Step S6: Acquiring reference offset voltage value Z_URoffset at output 133 of ADC 130, temporally before the two levels at inputs 131, 132 of ADC 130 have settled. Reference offset voltage value Z_URoffset is provided to digital computer 140.

Step S7: Resetting all functional blocks, energy storage devices, and digital memories to a defined initial state, as in step 4.

Step S8: Connecting inputs 131, 132 of ADC 130 to measurement voltage U_M and its ground potential GND_M. For this purpose, third switch P3 and sixth switch M2 are closed.

Step S9: Acquiring measurement voltage value Z_UM at output 133 of ADC 130, temporally before the two levels at inputs 131, 132 of ADC 130 have settled. Reference offset voltage value Z_UM is provided to digital computer 140.

Step S10: Resetting all functional blocks, energy storage devices, and digital memories to a defined initial state, as in steps 1, 4, and 7.

Step S11: Connecting both inputs 131, 132 of ADC 130 to the ground potential of the measurement voltage GND_M. For this purpose, fourth switch P4 and sixth switch M2 are closed.

Step S12: Acquiring reference offset voltage value Z_UMoffset at output 133 of ADC 130, temporally before the two levels at inputs 131, 132 of ADC 130 have settled. Reference offset voltage value Z_UMoffset is provided to digital computer 140.

Step S13: Calculating measurement value U_MuC, corrected with regard to offset and gain, from the previously obtained digital values Z_UM, Z_UMoffset, Z_UR, and Z_URoffset and the known value of reference voltage U_ref, according to the equation:

U_MuC=U_Ref*(Z_UM−Z_UMoffset)/(Z_UR−Z_URoffset).

The thus obtained measurement value U_MuC, corrected with regard to offset and gain, can be technically reused. For example, it can be stored in nonvolatile fashion in evaluation and control unit 100, and/or can be provided as actual value of the voltage at electrochemical cell 210 to a controller of evaluation and control unit 100, which for its part physically controls broadband lambda sensor 200 through corresponding voltages and currents.

The measurement of the reference voltage value Z_UR (E1; method steps S1, S2, S3) takes place temporally close to the measurement of reference offset voltage value Z_URoffset (E2; method steps S4, S5, S6), so that essential physical changes, occurring in the meantime, of evaluation and control unit 100 due to temperature and/or aging are excluded.
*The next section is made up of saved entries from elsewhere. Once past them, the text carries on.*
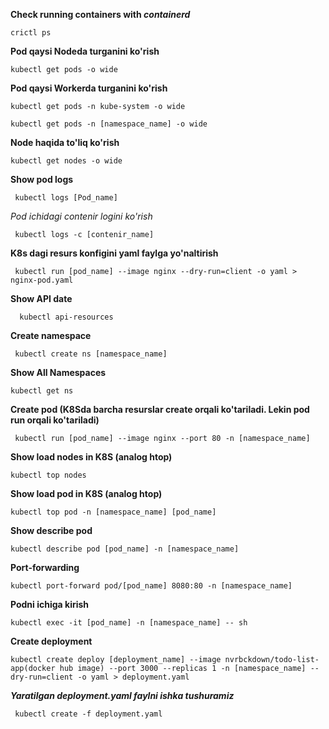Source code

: **Check running containers with _containerd_**
    
    crictl ps

**Pod qaysi Nodeda turganini ko'rish**

    kubectl get pods -o wide

**Pod qaysi Workerda turganini ko'rish**

    kubectl get pods -n kube-system -o wide    

    kubectl get pods -n [namespace_name] -o wide

**Node haqida to'liq ko'rish**

    kubectl get nodes -o wide

**Show pod logs**

     kubectl logs [Pod_name]

  _Pod ichidagi contenir logini ko'rish_

     kubectl logs -c [contenir_name]

**K8s dagi resurs konfigini yaml faylga yo'naltirish**

     kubectl run [pod_name] --image nginx --dry-run=client -o yaml > nginx-pod.yaml

**Show API date**

      kubectl api-resources

**Create namespace**

     kubectl create ns [namespace_name]

**Show All Namespaces**

    kubectl get ns

**Create pod (K8Sda barcha resurslar create orqali ko'tariladi. Lekin pod run orqali ko'tariladi)**
   
     kubectl run [pod_name] --image nginx --port 80 -n [namespace_name]

**Show load nodes in K8S (analog htop)**

    kubectl top nodes

**Show load pod in K8S (analog htop)**

    kubectl top pod -n [namespace_name] [pod_name]

**Show describe pod**

    kubectl describe pod [pod_name] -n [namespace_name]

**Port-forwarding**

    kubectl port-forward pod/[pod_name] 8080:80 -n [namespace_name]

**Podni ichiga kirish**

    kubectl exec -it [pod_name] -n [namespace_name] -- sh

**Create deployment**

    kubectl create deploy [deployment_name] --image nvrbckdown/todo-list-app(docker hub image) --port 3000 --replicas 1 -n [namespace_name] --dry-run=client -o yaml > deployment.yaml

_**Yaratilgan deployment.yaml faylni ishka tushuramiz**_

     kubectl create -f deployment.yaml
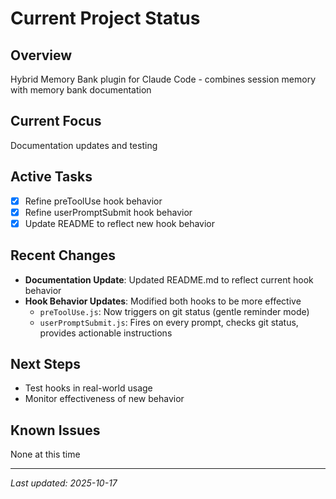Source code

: # Current Project Status

## Overview
Hybrid Memory Bank plugin for Claude Code - combines session memory with memory bank documentation

## Current Focus
Documentation updates and testing

## Active Tasks
- [x] Refine preToolUse hook behavior
- [x] Refine userPromptSubmit hook behavior
- [x] Update README to reflect new hook behavior

## Recent Changes
- **Documentation Update**: Updated README.md to reflect current hook behavior
- **Hook Behavior Updates**: Modified both hooks to be more effective
  - `preToolUse.js`: Now triggers on git status (gentle reminder mode)
  - `userPromptSubmit.js`: Fires on every prompt, checks git status, provides actionable instructions

## Next Steps
- Test hooks in real-world usage
- Monitor effectiveness of new behavior

## Known Issues
None at this time

---
*Last updated: 2025-10-17*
The measurement of reference voltage value Z_UR (E1; method steps S1, S2, S3) takes place with the same timing as the measurement of reference offset voltage value Z_URoffset (E2; method steps S4, S5, S6), so that for both measurements, the same types of dynamic effects result from the fact that waiting does not take place for a settling of the levels at inputs 131, 132 of the ADC.

Both individual measurements E1, E2 take place, apart from their specific differences, in the same systemic state of evaluation and control unit 100; for example, between these individual measurements E1, E2 further currents and voltages are not connected if they could influence the measurements.

The measurement of measurement voltage value Z_UM (E3, method steps S7, S8, S9) takes place temporally close to the measurement of measurement offset voltage value Z_UMoffset (E4, method steps S4, S5, S6), so that substantial physical changes, taking place in the meantime, of evaluation and control unit 100 due to temperature and/or aging are excluded.

The measurement of reference voltage value Z_UM (E3; method steps S10, S11, S12) takes place with the same timing as the measurement of measurement offset voltage value Z_UMoffset (E4; method steps S4, S5, S6), so that for both measurements, the same types of dynamic effects result from the fact that waiting does not take place for a settling of the levels at inputs 131, 132 of the ADC.

Both individual measurements E3, E4 take place, apart from their specific differences, in the same systemic state of evaluation and control unit 100; for example, between these individual measurements E3, E4 further currents and voltages are not connected if they could influence the measurements.

In the present case, it is even the case that all individual measurements E1, E2, E3, and E4, apart from their specific differences, take place in the same systemic state of evaluation and control unit 100, with the same timing, and temporally close to one another.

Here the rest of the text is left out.